Verlangsamung des Übergangs: Durch den Ausschluss wichtiger Unternehmen – wie z. B. Stahl- und Zementunternehmen –, die wirklich dekarbonisieren und deren Fortschritte für die Erreichung von Netto-Null entscheidend sind, verlangsamt der Ausschluss das Tempo des Übergangs.
Konzentrationsrisiko: Indem sie das investierbare Universum erheblich einschränken, können kohlenstoffarme Strategien die Diversifizierung verringern und somit das Konzentrationsrisiko erhöhen.
"Investoren sollten die Chancen nutzen und Risiken bei der Netto-Null-Umstellung vermeiden wollen, eine gesamtwirtschaftliche, zukunftsorientierte Sichtweise einnehmen, die weit über den aktuellen CO2-Fussabdruck hinausgeht. Letztlich müssen sie Unternehmen identifizieren, die – unabhängig von ihrer Branche oder ihrem aktuellen CO2-Fussabdruck – glaubwürdige Pläne zur Reduzierung ihrer Emissionen im Einklang mit einer Netto-Null-Zukunft umsetzen. Wir nennen dies Investitionen in den Übergang", erläutert der CIO Fixed Income bei LOIM.
Portfolios kühlen, die Wirtschaft kühlen
Um in die Energiewende zu investieren, müsse man über die Analyse des Kohlenstoff-Fussabdrucks hinausgehen und sich ein klares Bild von den Dekarbonisierungsplänen der Unternehmen machen. Auf diese Weise könnten Investoren beurteilen, ob es sich bei den Unternehmen um Übergangschancen handelt, die es zu nutzen gelte oder um Risiken, die es zu vermeiden gelte.

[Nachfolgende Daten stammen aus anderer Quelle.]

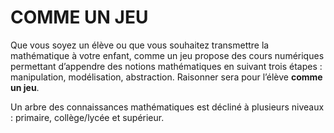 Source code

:# COMME UN JEU

Que vous soyez un élève ou que vous souhaitez transmettre la mathématique à votre enfant,
 comme un jeu propose des cours numériques permettant d’appendre des notions mathématiques
  en suivant trois étapes : manipulation, modélisation, abstraction. Raisonner sera pour l’élève **comme un jeu**. 


Un arbre des connaissances mathématiques est décliné à plusieurs niveaux : primaire, collège/lycée et supérieur.  


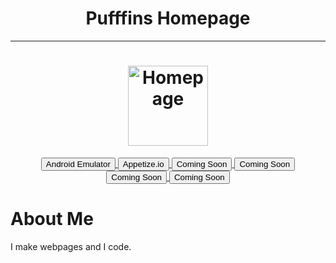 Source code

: <h1 align="center">Pufffins Homepage</h1>

<hr>

<h1 align="center">
	<a href="https://pufffins.github.io">
		<img align="center"
			width="128"
			alt="Homepage"
			src="https://user-images.githubusercontent.com/77994742/107253975-dae84280-6a04-11eb-88a6-8a63527d5c9a.png">
	</a>
</h1>


</p>
<p align="center">

<a href="https://pufffins.github.io/emulator">
	<button>Android Emulator</button>
</a>

<a href="https://appetize.io">
	<button>Appetize.io</button>
</a>

<a href="about:blank">
	<Button>Coming Soon</button>
</a>

<a href="about:blank">
	<Button>Coming Soon</button>
</a>

<a href="about:blank">
	<Button>Coming Soon</button>
</a>

<a href="about:blank">
	<Button>Coming Soon</button>
</a>

</p>





<h1>About Me</h1>
<p>I make webpages and I code.</p>

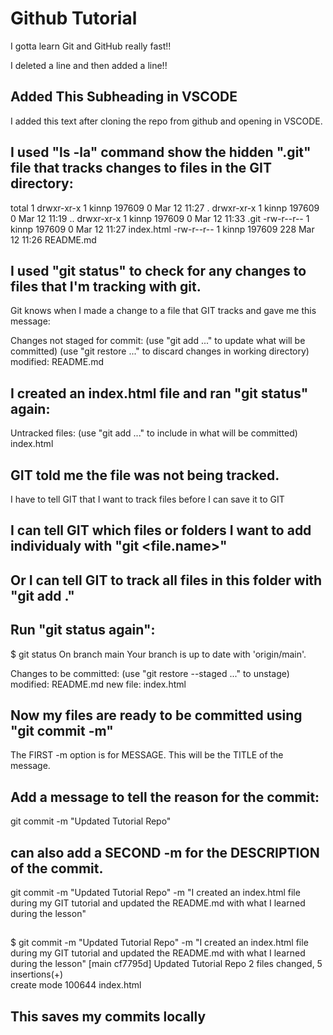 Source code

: # Github Tutorial

I gotta learn Git and GitHub really fast!!

I deleted a line and then added a line!!

## Added This Subheading in VSCODE

I added this text after cloning the repo 
from github and opening in VSCODE.

## I used "ls -la" command show the hidden ".git" file that tracks changes to files in the GIT directory:

total 1
drwxr-xr-x 1 kinnp 197609   0 Mar 12 11:27 .
drwxr-xr-x 1 kinnp 197609   0 Mar 12 11:19 ..
drwxr-xr-x 1 kinnp 197609   0 Mar 12 11:33 .git
-rw-r--r-- 1 kinnp 197609   0 Mar 12 11:27 index.html
-rw-r--r-- 1 kinnp 197609 228 Mar 12 11:26 README.md

## I used "git status" to check for any changes to files that I'm tracking with git.

Git knows when I made a change to a file that GIT tracks and gave me this message:

Changes not staged for commit:
  (use "git add <file>..." to update what will be committed)
  (use "git restore <file>..." to discard changes in working directory)
        modified:   README.md

## I created an index.html file and ran "git status" again: 

Untracked files:
  (use "git add <file>..." to include in what will be committed)
        index.html

## GIT told me the file was not being tracked.

I have to tell GIT that I want to track files before I can save it to GIT

## I can tell GIT which files or folders I want to add individualy with "git <file.name>"

## Or I can tell GIT to track all files in this folder with "git add ."

## Run "git status again":

$ git status
On branch main
Your branch is up to date with 'origin/main'.      

Changes to be committed:
  (use "git restore --staged <file>..." to unstage)
        modified:   README.md 
        new file:   index.html

## Now my files are ready to be committed using "git commit -m"

The FIRST -m option is for MESSAGE. This will be the TITLE of the message.

## Add a message to tell the reason for the commit: 

git commit -m "Updated Tutorial Repo"

## can also add a SECOND -m for the DESCRIPTION of the commit.

git commit -m "Updated Tutorial Repo" -m "I created an index.html file during my GIT tutorial and updated the README.md with what I learned during the lesson"

## <enter>

$ git commit -m "Updated Tutorial Repo" -m "I created an index.html file during my GIT tutorial and updated the README.md with what I learned during the lesson"
[main cf7795d] Updated Tutorial Repo
 2 files changed, 5 insertions(+)   
 create mode 100644 index.html  

 ## This saves my commits locally 







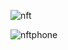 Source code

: ![nft](https://user-images.githubusercontent.com/88805312/200398146-d5ee578d-55f3-4922-800c-f398216b9c4e.jpg)

![nftphone](https://user-images.githubusercontent.com/88805312/200398179-b08f7d9e-5983-49c5-a3f5-bc3734f4779a.png)
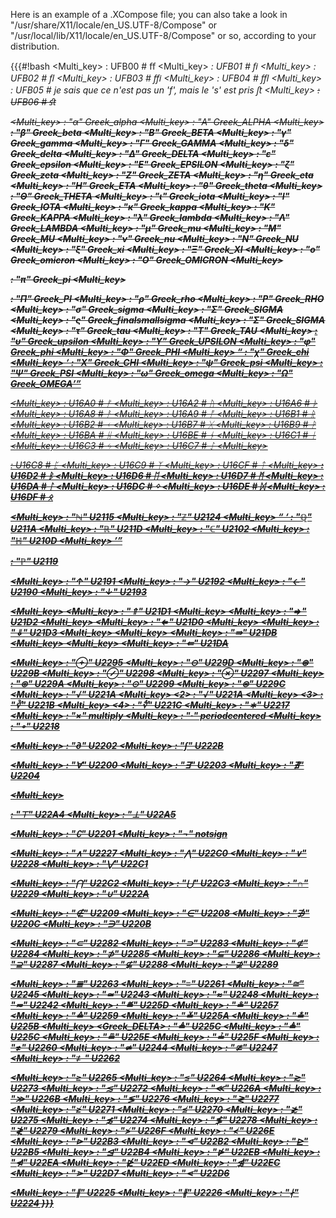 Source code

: Here is an example of a .XCompose file; you can also take a look in 
"/usr/share/X11/locale/en_US.UTF-8/Compose"
or
"/usr/local/lib/X11/locale/en_US.UTF-8/Compose"
or so, according to your distribution.

{{{#!bash
<Multi_key> <f> <f> <space> : UFB00 # ﬀ
<Multi_key> <f> <i> : UFB01 # ﬁ
<Multi_key> <f> <l> : UFB02 # ﬂ
<Multi_key> <f> <f> <i> : UFB03 # ﬃ
<Multi_key> <f> <f> <l> : UFB04 # ﬄ
<Multi_key> <f> <t> : UFB05 # je sais que ce n'est pas un 'f', mais le 's' est pris ﬅ
<Multi_key> <s> <t> : UFB06 # ﬆ

<Multi_key> <space> <a> : "α"  Greek_alpha
<Multi_key> <space> <A> : "Α"  Greek_ALPHA
<Multi_key> <space> <b> : "β"  Greek_beta
<Multi_key> <space> <B> : "Β"  Greek_BETA
<Multi_key> <space> <g> : "γ"  Greek_gamma
<Multi_key> <space> <G> : "Γ"  Greek_GAMMA
<Multi_key> <space> <d> : "δ"  Greek_delta
<Multi_key> <space> <D> : "Δ"  Greek_DELTA
<Multi_key> <space> <e> : "ε"  Greek_epsilon
<Multi_key> <space> <E> : "Ε"  Greek_EPSILON
<Multi_key> <space> <z> : "ζ"  Greek_zeta
<Multi_key> <space> <Z> : "Ζ"  Greek_ZETA
<Multi_key> <space> <h> : "η"  Greek_eta
<Multi_key> <space> <H> : "Η"  Greek_ETA
<Multi_key> <space> <j> : "θ"  Greek_theta
<Multi_key> <space> <J> : "Θ"  Greek_THETA
<Multi_key> <space> <i> : "ι"  Greek_iota
<Multi_key> <space> <I> : "Ι"  Greek_IOTA
<Multi_key> <space> <k> : "κ"  Greek_kappa
<Multi_key> <space> <K> : "Κ"  Greek_KAPPA
<Multi_key> <space> <l> : "λ"  Greek_lambda
<Multi_key> <space> <L> : "Λ"  Greek_LAMBDA
<Multi_key> <space> <m> : "μ"  Greek_mu
<Multi_key> <space> <M> : "Μ"  Greek_MU
<Multi_key> <space> <n> : "ν"  Greek_nu
<Multi_key> <space> <N> : "Ν"  Greek_NU
<Multi_key> <space> <x> : "ξ"  Greek_xi
<Multi_key> <space> <X> : "Ξ"  Greek_XI
<Multi_key> <space> <o> : "ο"  Greek_omicron
<Multi_key> <space> <O> : "Ο"  Greek_OMICRON
<Multi_key> <space> <p> : "π"  Greek_pi
<Multi_key> <space> <P> : "Π"  Greek_PI
<Multi_key> <space> <r> : "ρ"  Greek_rho
<Multi_key> <space> <R> : "Ρ"  Greek_RHO
<Multi_key> <space> <s> : "σ"  Greek_sigma
<Multi_key> <space> <S> : "Σ"  Greek_SIGMA
<Multi_key> <space> <c> : "ς"  Greek_finalsmallsigma
<Multi_key> <space> <C> : "Σ"  Greek_SIGMA
<Multi_key> <space> <t> : "τ"  Greek_tau
<Multi_key> <space> <T> : "Τ"  Greek_TAU
<Multi_key> <space> <u> : "υ"  Greek_upsilon
<Multi_key> <space> <U> : "Υ"  Greek_UPSILON
<Multi_key> <space> <f> : "φ"  Greek_phi
<Multi_key> <space> <F> : "Φ"  Greek_PHI
<Multi_key> <space> <q> : "χ"  Greek_chi
<Multi_key> <space> <Q> : "Χ"  Greek_CHI
<Multi_key> <space> <y> : "ψ"  Greek_psi
<Multi_key> <space> <Y> : "Ψ"  Greek_PSI
<Multi_key> <space> <w> : "ω"  Greek_omega
<Multi_key> <space> <W> : "Ω"  Greek_OMEGA

<Multi_key> <R> <f> : U16A0 # ᚠ
<Multi_key> <R> <u> : U16A2 # ᚢ
<Multi_key> <R> <T> : U16A6 # ᚦ
<Multi_key> <R> <a> : U16A8 # ᚨ
<Multi_key> <R> <A> : U16A9 # ᚩ
<Multi_key> <R> <r> : U16B1 # ᚱ
<Multi_key> <R> <k> : U16B2 # ᚲ
<Multi_key> <R> <g> : U16B7 # ᚷ
<Multi_key> <R> <w> : U16B9 # ᚹ
<Multi_key> <R> <h> : U16BA # ᚺ
<Multi_key> <R> <n> : U16BE # ᚾ
<Multi_key> <R> <i> : U16C1 # ᛁ
<Multi_key> <R> <j> : U16C3 # ᛃ
<Multi_key> <R> <I> : U16C7 # ᛇ
<Multi_key> <R> <p> : U16C8 # ᛈ
<Multi_key> <R> <z> : U16C9 # ᛉ
<Multi_key> <R> <t> : U16CF # ᛏ
<Multi_key> <R> <b> : U16D2 # ᛒ
<Multi_key> <R> <e> : U16D6 # ᛖ
<Multi_key> <R> <m> : U16D7 # ᛗ
<Multi_key> <R> <l> : U16DA # ᛚ
<Multi_key> <R> <N> : U16DC # ᛜ
<Multi_key> <R> <d> : U16DE # ᛞ
<Multi_key> <R> <o> : U16DF # ᛟ

<Multi_key> <N> <N> : "ℕ" U2115
<Multi_key> <Z> <Z> : "ℤ" U2124
<Multi_key> <Q> <Q> : "ℚ" U211A
<Multi_key> <R> <R> : "ℝ" U211D
<Multi_key> <C> <C> : "ℂ" U2102
<Multi_key> <H> <H> : "ℍ" U210D
<Multi_key> <P> <P> : "ℙ" U2119

<Multi_key> <Up> : "↑" U2191
<Multi_key> <Right> : "→" U2192
<Multi_key> <Left> : "←" U2190
<Multi_key> <Down> : "↓" U2193

<Multi_key> <Multi_key> <Up> : "⇑" U21D1
<Multi_key> <Multi_key> <Right> : "⇒" U21D2
<Multi_key> <Multi_key> <Left> : "⇐" U21D0
<Multi_key> <Multi_key> <Down> : "⇓" U21D3
<Multi_key> <Multi_key> <Multi_key> <Right> : "⇛" U21DB
<Multi_key> <Multi_key> <Multi_key> <Left> : "⇚" U21DA

<Multi_key> <o> <plus> : "⊕" U2295
<Multi_key> <o> <minus> : "⊝" U229D
<Multi_key> <o> <asterisk> : "⊛" U229B
<Multi_key> <o> <slash> : "⊘" U2298
<Multi_key> <o> <x> : "⊗" U2297
<Multi_key> <o> <o> : "⊚" U229A
<Multi_key> <o> <period> : "⊙" U2299
<Multi_key> <o> <equal> : "⊜" U229C
<Multi_key> <v> <v> : "√" U221A
<Multi_key> <2> <v> : "√" U221A
<Multi_key> <3> <v> : "∛" U221B
<Multi_key> <4> <v> : "∜" U221C
<Multi_key> <asterisk> <asterisk> : "∗" U2217
<Multi_key> <asterisk> <x> : "×" multiply
<Multi_key> <asterisk> <period> : "·" periodcentered
<Multi_key> <asterisk> <o> : "∘" U2218

<Multi_key> <d> <e> <r> : "∂" U2202
<Multi_key> <I> <n> <t> : "∫" U222B

<Multi_key> <a> <l> <l> : "∀"  U2200
<Multi_key> <e> <x> : "∃" U2203
<Multi_key> <slash> <e> <x> : "∄" U2204

<Multi_key> <t> <o> <p> : "⊤" U22A4
<Multi_key> <b> <o> <t> : "⊥" U22A5

<Multi_key> <A> <slash> : "∁" U2201
<Multi_key> <n> <o> <t> : "¬" notsign

<Multi_key> <a> <n> <d> : "∧" U2227
<Multi_key> <A> <N> <D> : "⋀" U22C0
<Multi_key> <o> <r> : "∨" U2228
<Multi_key> <O> <R> : "⋁" U22C1

<Multi_key> <I> <N> <T> : "⋂" U22C2
<Multi_key> <U> <N> : "⋃" U22C3
<Multi_key> <i> <n> <t> : "∩" U2229
<Multi_key> <u> <n> : "∪" U222A

<Multi_key> <slash> <i> <n> <space> : "∉" U2209
<Multi_key> <i> <n> <space> : "∈" U2208
<Multi_key> <slash> <n> <i> <space> : "∌" U220C
<Multi_key> <n> <i> <space> : "∋" U220B

<Multi_key> <i> <n> <c> : "⊂" U2282
<Multi_key> <c> <n> <i> : "⊃" U2283
<Multi_key> <slash> <i> <n> <c> : "⊄" U2284
<Multi_key> <slash> <c> <n> <i> : "⊅" U2285
<Multi_key> <equal> <i> <n> <c> : "⊆" U2286
<Multi_key> <equal> <c> <n> <i> : "⊇" U2287
<Multi_key> <slash> <equal> <i> <n> <c> : "⊈" U2288
<Multi_key> <slash> <equal> <c> <n> <i> : "⊉" U2289

<Multi_key> <equal> <equal> : "≣" U2263
<Multi_key> <equal> <minus> : "≡" U2261
<Multi_key> <equal> <asciitilde> : "≅" U2245
<Multi_key> <minus> <asciitilde> : "≃" U2243
<Multi_key> <asciitilde> <asciitilde> : "≈" U2248
<Multi_key> <asciitilde> <minus> : "≂" U2242
<Multi_key> <equal> <d> : "≝" U225D
<Multi_key> <equal> <degree> : "≗" U2257
<Multi_key> <equal> <asciicircum> : "≙" U2259
<Multi_key> <equal> <v> : "≚" U225A
<Multi_key> <equal> <asterisk> : "≛" U225B
<Multi_key> <equal> <Greek_DELTA> : "≜" U225C
<Multi_key> <equal> <space> <D>: "≜" U225C
<Multi_key> <equal> <m> : "≞" U225E
<Multi_key> <equal> <question> : "≟" U225F
<Multi_key> <equal> <slash> : "≠" U2260
<Multi_key> <slash> <minus> <asciitilde> : "≄" U2244
<Multi_key> <slash> <equal> <asciitilde> : "≇" U2247
<Multi_key> <slash> <equal> <minus> : "≢" U2262

<Multi_key> <greater> <equal> : "≥" U2265
<Multi_key> <less> <equal> : "≤" U2264
<Multi_key> <greater> <asciitilde> : "≳" U2273
<Multi_key> <less> <asciitilde> : "≲" U2272
<Multi_key> <less> <less> : "≪" U226A
<Multi_key> <greater> <greater> : "≫" U226B
<Multi_key> <greater> <less> : "≶" U2276
<Multi_key> <less> <greater> : "≷" U2277
<Multi_key> <slash> <greater> <equal> : "≱" U2271
<Multi_key> <slash> <less> <equal> : "≰" U2270
<Multi_key> <slash> <greater> <asciitilde> : "≵" U2275
<Multi_key> <slash> <less> <asciitilde> : "≴" U2274
<Multi_key> <slash> <greater> <less> : "≸" U2278
<Multi_key> <slash> <less> <greater> : "≹" U2279
<Multi_key> <greater> <slash> : "≯" U226F
<Multi_key> <less> <slash> : "≮" U226E
<Multi_key> <greater> <bar> : "⊳" U22B3
<Multi_key> <less> <bar> : "⊲" U22B2
<Multi_key> <bar> <greater> <equal> : "⊵" U22B5
<Multi_key> <bar> <less> <equal> : "⊴" U22B4
<Multi_key> <slash> <greater> <bar> : "⋫" U22EB
<Multi_key> <slash> <less> <bar> : "⋪" U22EA
<Multi_key> <slash> <bar> <greater> <equal> : "⋭" U22ED
<Multi_key> <slash> <bar> <less> <equal> : "⋬" U22EC
<Multi_key> <greater> <period> : "⋗" U22D7
<Multi_key> <less> <period> : "⋖" U22D6

<Multi_key> <bar> <bar> : "∥" U2225
<Multi_key> <slash> <bar> <bar> : "∦" U2226
<Multi_key> <bar> <slash> : "∤" U2224
}}}
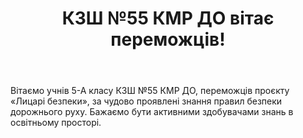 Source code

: ﻿---
title: КЗШ №55 КМР ДО вітає переможців!
---

Вітаємо учнів 5-А класу КЗШ №55 КМР ДО, переможців проєкту «Лицарі безпеки», за чудово проявлені знання правил безпеки дорожнього руху. Бажаємо бути активними здобувачами знань в освітньому просторі. 

<slideshow></slideshow>
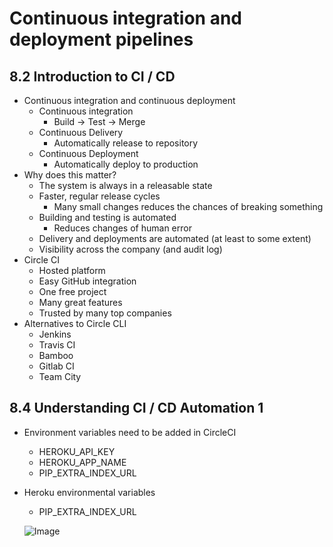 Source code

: # Continuous integration and deployment pipelines

## 8.2 Introduction to CI / CD
- Continuous integration and continuous deployment
    - Continuous integration
        - Build → Test → Merge
    - Continuous Delivery
        - Automatically release to repository
    - Continuous Deployment
        - Automatically deploy to production
- Why does this matter?
    - The system is always in a releasable state
    - Faster, regular release cycles
         - Many small changes reduces the chances of breaking something
    - Building and testing is automated
        - Reduces changes of human error
    - Delivery and deployments are automated (at least to some extent)
    - Visibility across the company (and audit log)
- Circle CI
    - Hosted platform
    - Easy GitHub integration
    - One free project
    - Many great features
    - Trusted by many top companies
- Alternatives to Circle CLI
    - Jenkins
    - Travis CI
    - Bamboo
    - Gitlab CI
    - Team City

## 8.4 Understanding CI / CD Automation 1
- Environment variables need to be added in CircleCI
    - HEROKU_API_KEY
    - HEROKU_APP_NAME
    - PIP_EXTRA_INDEX_URL
- Heroku environmental variables
    - PIP_EXTRA_INDEX_URL



    ![Image](images/cicd.png) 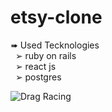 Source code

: <link rel="stylesheet" type="text/css" media="all" href="./markdown/style.css" />

# etsy-clone
&#10144; Used Tecknologies</br>
&nbsp; &#10146; ruby on rails  
&nbsp; &#10146; react js   
&nbsp; &#10146; postgres


![Drag Racing](https://github.com/RyanGonzalezUSA/etsy-clone/blob/master/readme/images/assus_gaming_labtop.jpg)

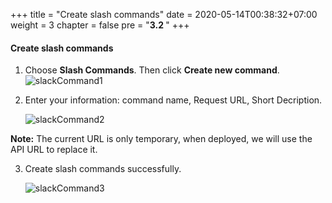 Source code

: +++
title = "Create slash commands"
date = 2020-05-14T00:38:32+07:00
weight = 3
chapter = false
pre = "<b>3.2 </b>"
+++

#### Create slash commands

1. Choose **Slash Commands**. Then click **Create new command**.
   ![slackCommand1](/images/3/slashCommand1.png?width=90pc)

2. Enter your information: command name, Request URL, Short Decription.

   ![slackCommand2](/images/3/slashCommand2.png?width=90pc)

**Note:** The current URL is only temporary, when deployed, we will use the API URL to replace it.

3. Create slash commands successfully.

   ![slackCommand3](/images/3/slashCommand3.png?width=90pc)
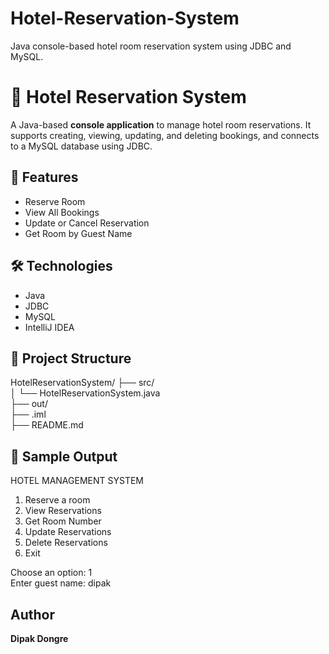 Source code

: # Hotel-Reservation-System
Java console-based hotel room reservation system using JDBC and MySQL.

# 🏨 Hotel Reservation System

A Java-based **console application** to manage hotel room reservations. It supports creating, viewing, updating, and deleting bookings, and connects to a MySQL database using JDBC.

## 🚀 Features

- Reserve Room
- View All Bookings
- Update or Cancel Reservation
- Get Room by Guest Name

## 🛠 Technologies

- Java
- JDBC
- MySQL
- IntelliJ IDEA

## 📂 Project Structure

HotelReservationSystem/
├── src/ <br>
│ └── HotelReservationSystem.java<br>
├── out/<br>
├── .iml<br>
├── README.md

## 📸 Sample Output

HOTEL MANAGEMENT SYSTEM
1. Reserve a room
2. View Reservations
3. Get Room Number
4. Update Reservations
5. Delete Reservations
6. Exit<br>

Choose an option: 1<br>
Enter guest name: dipak

##  Author

**Dipak Dongre**

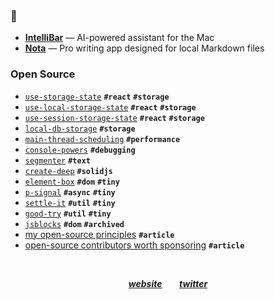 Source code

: ### 👋

- [**IntelliBar**](https://intellibar.app/) — AI-powered assistant for the Mac
- [**Nota**](https://nota.md/) — Pro writing app designed for local Markdown files

### Open Source

- [`use-storage-state`](https://github.com/astoilkov/use-storage-state) **`#react`** **`#storage`**
- [`use-local-storage-state`](https://github.com/astoilkov/use-local-storage-state) **`#react`** **`#storage`**
- [`use-session-storage-state`](https://github.com/astoilkov/use-session-storage-state) **`#react`** **`#storage`**
- [`local-db-storage`](https://github.com/astoilkov/local-db-storage) **`#storage`**
- [`main-thread-scheduling`](https://github.com/astoilkov/main-thread-scheduling) **`#performance`**
- [`console-powers`](https://github.com/astoilkov/console-powers) **`#debugging`**
- [`segmenter`](https://github.com/astoilkov/segmenter) **`#text`**
- [`create-deep`](https://github.com/astoilkov/create-deep) **`#solidjs`**
- [`element-box`](https://github.com/astoilkov/element-box) **`#dom`** **`#tiny`**
- [`p-signal`](https://github.com/astoilkov/p-signal) **`#async`** **`#tiny`**
- [`settle-it`](https://github.com/astoilkov/settle-it) **`#util`** **`#tiny`**
- [`good-try`](https://github.com/astoilkov/good-try) **`#util`** **`#tiny`**
- [`jsblocks`](https://github.com/astoilkov/jsblocks) **`#dom`** **`#archived`**
- [my open-source principles](https://astoilkov.com/my-open-source-principles) **`#article`**
- [open-source contributors worth sponsoring](https://astoilkov.com/open-source-contributors-worth-sponsoring) **`#article`**

<p>&nbsp;</p>

<p align="center">
  <a href="https://astoilkov.com/"><b><i>website</i></b></a>
  &nbsp;
  &nbsp;
  &nbsp;
  <a href="https://twitter.com/antoniostoilkov"><b><i>twitter</i></b></a>
</p>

"Wir definieren diese Übergangschancen als 'Eiswürfel', weil ihre Fortschritte bei der Emissionsreduzierung dazu beitragen, die Wirtschaft abzukühlen. Im direkten Gegensatz dazu definieren wir die grossen Emittenten, die keine offensichtlichen Pläne zur Dekarbonisierung haben, als Übergangsrisiken oder 'brennende Holzscheite'. Sie tun nichts, um den Übergang voranzutreiben, und werden wahrscheinlich bei oder auf dem Weg zu Netto-Null zum Opfer fallen", sagt Zufferey.
Netto-Null-Ziel bei festverzinslichen Anlagen
Auf den Märkten für festverzinsliche Wertpapiere sei das Universum der Netto-Null-Emissionen ausgerichteten Unternehmen begrenzt. Ein echtes Netto-Null-Portfolio aus Unternehmensanleihen sei daher derzeit nicht realisierbar - obwohl LOIM davon ausgehe, dass dies in den kommenden Jahren möglich sein werde, wenn sich der Übergang beschleunige. "Aber unsere Überzeugung, in den Übergang zu investieren, zwingt uns, nach Eiswürfeln zu suchen, brennende Holzscheite zu vermeiden und uns zu engagieren, um den Fortschritt beim Erreichen von Netto-Null zu beschleunigen", umschreibt Zufferey das Vorgehen und fügt an: "Dabei blicken wir nach vorne und auf die gesamte Wirtschaft – ohne uns auf kohlenstoffarme Sektoren zu beschränken – mit dem Ziel, den Übergang zu dekarbonisieren, zu diversifizieren und voranzutreiben.